Das ist paradox. Denn es war gerade die
Nea Dimokratia, die Griechenland in die aktuellen Schwierigkeiten regierte und
die dann 2009 gerade auch deswegen von den Griechen abgewählt worden ist. Damals
wählten die Griechen – nach langer Zeit einmal wieder – die PASOK und Giorgos
Papandreou an die Regierung, die dann den hinterlassenen Scherbenhaufen
aufzuräumen gezwungen war. Es gelang nicht. Griechenland musste finanzielle
Hilfen in Anspruch nehmen und am Ende wurde Papandreou gezwungen, die Verantwortung
für die Misere zu übernehmen und als Ministerpräsident zurückzutreten. Er
machte damit Platz für die von Loukas Papademos geführte Übergangsregierung,
die auch nur wenige Monate im Amt war und letztlich nur den Notstand
verwaltete. Denn vorangebracht hat sie in Griechenland nichts, wie die Zahlen
und Fakten belegen.
Nun sollen also, wenn man der medialen
Flut an Berichten und der Athener Börse Glauben schenkt, die Griechen
ausgerechnet die Nea Dimokratia an die Regierung wählen wollen. Eine Partei,
die ebenso wie die PASOK für Korruption, Vetternwirtschaft, gefälschte
Statistiken und katastrophales Missmanagement steht und seit Monaten auch für einen
drastischen Sparkurs, den laut Umfragen knapp 90 Prozent der Griechen ablehnen,
weil dadurch nichts besser, sondern alles immer noch schlechter geworden ist?
Das ist starker Tobak.
Es ist gut möglich, dass das mediale
Powerplay zugunsten der ND und des Sparkonzepts viele außerhalb Griechenlands glauben
macht, das Pendel schwinge in Griechenland tatsächlich wieder zurück zur „Vernunft“.

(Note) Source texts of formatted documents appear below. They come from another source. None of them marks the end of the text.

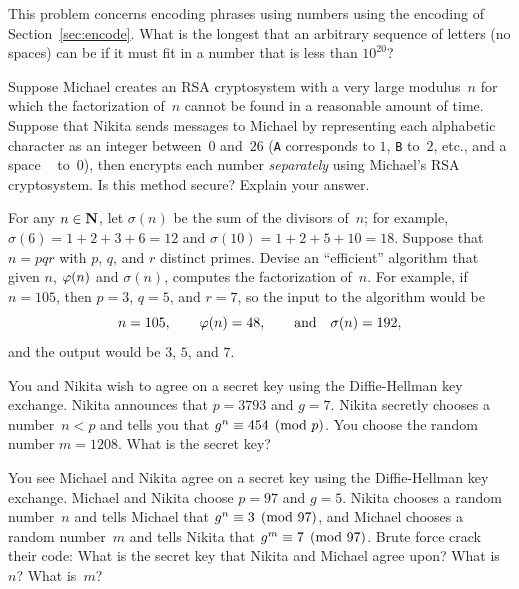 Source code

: \begin{exercises}

\item\label{ex:crypto2}  This problem concerns encoding phrases
using numbers using the encoding of Section~\ref{sec:encode}.
What is the longest that an arbitrary sequence of letters (no spaces)
can be if it must fit in a number that is less than $10^{20}$?

\item \label{ex:crypto6}
Suppose Michael creates an RSA cryptosystem with a very large
modulus~$n$ for which the factorization of~$n$ cannot be found
in a reasonable amount of time. Suppose that Nikita sends
messages to Michael by representing each alphabetic character
as an integer between~$0$ and~$26$ (\verb*|A| corresponds
to $1$, \verb*|B| to~$2$, etc., and a space \verb*| | to~$0$),
then encrypts each number {\em separately}
using Michael's RSA cryptosystem.  Is this method secure?
Explain your answer.



\item\label{ex:crack3}
   For any $n\in\mathbf{N}$, let $\sigma(n)$ be the
  sum of the divisors of~$n$; for example, $\sigma(6) = 1+2+3+6=12$ and
  $\sigma(10)=1+2+5+10=18$.
  Suppose that $n=pqr$ with $p$, $q$, and $r$ distinct primes.  Devise
  an ``efficient'' algorithm that given $n$, $\varphi(n)$ and
  $\sigma(n)$, computes the factorization of~$n$.  For example, if
  $n=105$, then $p=3$, $q=5$, and $r=7$, so the input to the algorithm
  would be
  $$
    n = 105,\qquad \varphi(n) = 48, \qquad \text{and}\quad \sigma(n)=192,
  $$
  and the output would be $3$, $5$, and $7$.


\item\label{ex:crypto1}  You and Nikita wish to agree on a secret key using
the Diffie-Hellman key exchange.  Nikita announces that $p=3793$ and
$g=7$.  Nikita secretly chooses a number~$n<p$ and tells you
that $g^n\equiv 454\pmod{p}$.  You choose the random number
$m=1208$.  What is the secret key?

\item\label{ex:crypto3} You see Michael and Nikita agree on a secret
  key using the Diffie-Hellman key exchange.  Michael and Nikita
  choose $p=97$ and $g=5$.  Nikita chooses a random number~$n$ and
  tells Michael that $g^n\equiv 3\pmod{97}$, and Michael chooses a
  random number~$m$ and tells Nikita that $g^m\equiv 7\pmod{97}$.  Brute
  force crack their code: What is the secret key that Nikita and
  Michael agree upon?  What is~$n$?  What is~$m$?


\end{exercises}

Dass es die Griechen in diesem Sinne bei der Stimmabgabe beeinflusst, ist wenig
wahrscheinlich. Es könnte im Gegenteil allenfalls die Wut noch steigern und
viele dazu bewegen, jetzt erst recht nicht die etablierten Altparteien zu
wählen. Denn es ist eine „Vernunft“ aus der Perspektive der Befürworter der
Austeritätspolitik in der Euro-Gruppe, nicht eine aus Sicht der Griechen.
Doch das mediale Powerplay ist dennoch verständlich.
Die Befürworter der Austeritätspolitik in der Euro-Gruppe fürchten einerseits
die Marktreaktionen, wenn Syriza am Sonntag das Rennen macht. Andererseits fürchten
sie den Gesichtsverlust, den sie im Falle eines Wahlsieges von Syriza erleiden
würden. Denn dann wären sie aller Voraussicht nach gezwungen, sich mit diesen „Linksradikalen“
und deren Beratern an einen Tisch zu setzen und sich von ihnen erklären zu lassen,
wie miserabel ihr Krisenmanagement und Krisenkonzept gewesen ist.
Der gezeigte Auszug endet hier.